The topic of recurring characters has come up on Spenser's Sneakers. Robert Parker has called back supporting characters more and more often over the years, for example bringing Jesse Stone into the Spenser book Back Story and bringing Susan Silverman into the Sunny Randall book Blue Screen. While some readers enjoy the crossovers, others see them as yet more evidence Parker is running out of ideas.

Why do readers, myself included, object? I think it has to do with how established each protag is. Jesse or Sunny can be brought into a Spenser book without taking much of the spotlight away from
Spenser. Bring Spenser into a Jesse book, or Jesse into a Sunny book, and the older, established protag may steal pages that could better be used to build up the newer, lesser known protag on his/her own.

On another note, each time Parker calls on a character like Hawk, it's more difficult to give the same weight to each appearance. I want to believe Parker's world is a varied one where anything can happen. I can't believe this when the same people show up as often as they do.

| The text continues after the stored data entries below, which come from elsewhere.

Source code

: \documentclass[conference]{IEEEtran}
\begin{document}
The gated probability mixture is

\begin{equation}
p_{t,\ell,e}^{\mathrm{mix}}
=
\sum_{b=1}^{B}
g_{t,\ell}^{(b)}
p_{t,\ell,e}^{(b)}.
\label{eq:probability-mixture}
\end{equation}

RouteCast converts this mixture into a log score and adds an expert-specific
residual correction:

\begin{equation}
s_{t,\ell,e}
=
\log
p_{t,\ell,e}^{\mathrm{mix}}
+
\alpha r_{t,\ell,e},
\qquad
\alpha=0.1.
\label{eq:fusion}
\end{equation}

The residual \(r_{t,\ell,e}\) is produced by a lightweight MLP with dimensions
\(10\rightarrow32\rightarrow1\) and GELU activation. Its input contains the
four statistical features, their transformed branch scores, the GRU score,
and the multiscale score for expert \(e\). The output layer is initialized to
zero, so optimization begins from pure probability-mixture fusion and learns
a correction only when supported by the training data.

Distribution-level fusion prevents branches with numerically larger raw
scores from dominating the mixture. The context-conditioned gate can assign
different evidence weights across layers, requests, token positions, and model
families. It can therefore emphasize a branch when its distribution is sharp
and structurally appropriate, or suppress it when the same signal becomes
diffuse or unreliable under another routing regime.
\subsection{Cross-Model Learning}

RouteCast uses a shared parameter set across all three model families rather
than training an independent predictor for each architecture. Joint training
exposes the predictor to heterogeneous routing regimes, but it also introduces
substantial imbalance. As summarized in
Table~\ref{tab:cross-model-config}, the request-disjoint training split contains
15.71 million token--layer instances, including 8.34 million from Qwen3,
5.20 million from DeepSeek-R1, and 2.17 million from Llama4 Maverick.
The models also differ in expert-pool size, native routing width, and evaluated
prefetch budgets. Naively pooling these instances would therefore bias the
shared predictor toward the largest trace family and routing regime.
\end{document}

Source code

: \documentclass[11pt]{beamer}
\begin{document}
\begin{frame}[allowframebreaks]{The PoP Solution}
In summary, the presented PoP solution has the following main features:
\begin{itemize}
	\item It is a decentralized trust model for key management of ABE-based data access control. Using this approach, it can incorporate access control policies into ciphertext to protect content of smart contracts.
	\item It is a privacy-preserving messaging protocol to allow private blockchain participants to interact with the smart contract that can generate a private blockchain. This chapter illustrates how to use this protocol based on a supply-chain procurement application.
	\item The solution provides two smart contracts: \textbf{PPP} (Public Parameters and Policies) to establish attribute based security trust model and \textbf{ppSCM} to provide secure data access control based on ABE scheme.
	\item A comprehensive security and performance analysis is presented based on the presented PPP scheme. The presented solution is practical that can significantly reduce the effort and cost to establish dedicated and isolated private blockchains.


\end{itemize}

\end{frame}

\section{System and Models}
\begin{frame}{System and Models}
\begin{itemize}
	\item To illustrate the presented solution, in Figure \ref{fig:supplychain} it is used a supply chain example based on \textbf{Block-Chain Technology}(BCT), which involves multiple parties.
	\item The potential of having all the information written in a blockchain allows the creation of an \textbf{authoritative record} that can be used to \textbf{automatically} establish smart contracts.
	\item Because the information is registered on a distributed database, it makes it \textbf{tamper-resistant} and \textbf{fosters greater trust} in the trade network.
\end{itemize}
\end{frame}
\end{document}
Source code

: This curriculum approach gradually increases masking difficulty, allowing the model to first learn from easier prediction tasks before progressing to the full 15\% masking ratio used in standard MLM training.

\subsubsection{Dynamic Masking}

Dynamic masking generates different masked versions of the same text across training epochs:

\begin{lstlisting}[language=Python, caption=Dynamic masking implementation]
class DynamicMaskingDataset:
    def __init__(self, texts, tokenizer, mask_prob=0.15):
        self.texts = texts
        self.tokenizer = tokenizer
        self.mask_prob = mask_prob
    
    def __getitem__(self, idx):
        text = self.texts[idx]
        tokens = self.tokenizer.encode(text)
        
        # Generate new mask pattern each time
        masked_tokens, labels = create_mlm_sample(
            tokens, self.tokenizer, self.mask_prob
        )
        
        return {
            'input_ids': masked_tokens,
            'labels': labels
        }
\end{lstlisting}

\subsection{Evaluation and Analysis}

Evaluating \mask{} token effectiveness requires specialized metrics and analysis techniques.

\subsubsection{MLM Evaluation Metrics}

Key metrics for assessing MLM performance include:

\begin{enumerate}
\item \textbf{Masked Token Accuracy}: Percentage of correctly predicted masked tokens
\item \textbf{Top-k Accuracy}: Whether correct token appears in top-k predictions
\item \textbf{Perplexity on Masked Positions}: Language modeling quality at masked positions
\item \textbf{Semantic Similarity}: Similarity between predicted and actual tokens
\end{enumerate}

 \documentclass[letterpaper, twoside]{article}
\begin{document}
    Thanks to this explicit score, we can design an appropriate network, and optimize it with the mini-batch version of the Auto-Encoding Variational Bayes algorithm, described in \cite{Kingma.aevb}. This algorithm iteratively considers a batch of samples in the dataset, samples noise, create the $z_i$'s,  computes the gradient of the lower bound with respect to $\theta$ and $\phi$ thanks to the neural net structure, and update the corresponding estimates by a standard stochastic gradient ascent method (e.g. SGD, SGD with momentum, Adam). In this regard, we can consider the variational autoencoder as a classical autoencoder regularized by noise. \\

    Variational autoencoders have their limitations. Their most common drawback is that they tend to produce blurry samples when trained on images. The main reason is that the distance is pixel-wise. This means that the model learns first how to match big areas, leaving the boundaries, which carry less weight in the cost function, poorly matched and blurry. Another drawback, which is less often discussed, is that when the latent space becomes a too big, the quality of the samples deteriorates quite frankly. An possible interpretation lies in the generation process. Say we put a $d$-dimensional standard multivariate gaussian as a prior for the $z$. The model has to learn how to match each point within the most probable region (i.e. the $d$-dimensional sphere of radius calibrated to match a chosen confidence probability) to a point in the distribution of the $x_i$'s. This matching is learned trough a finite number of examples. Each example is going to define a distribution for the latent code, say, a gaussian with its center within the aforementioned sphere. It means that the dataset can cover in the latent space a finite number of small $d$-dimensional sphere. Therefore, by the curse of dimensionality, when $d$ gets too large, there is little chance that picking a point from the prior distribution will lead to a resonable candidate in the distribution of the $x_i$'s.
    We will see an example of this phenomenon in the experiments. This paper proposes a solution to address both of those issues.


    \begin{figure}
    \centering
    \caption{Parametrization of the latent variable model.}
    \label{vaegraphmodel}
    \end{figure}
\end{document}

Does anyone feel the same thrill of menace from Hawk or the same concern for April Kyle and Paul Giacomin now that they've appeared in at least three books each?

One of Parker's few character who's kept her unique presence is Candy Sloan, and she only because Parker killed her off. Even this can be viewed as a shortcut. How would Susan feel if the woman Spenser cheated with were still alive? How would Spenser feel if Susan's one indiscretion, Russell Costigan, hadn't been such a bad guy after all? Conveniently for Parker, we will never know.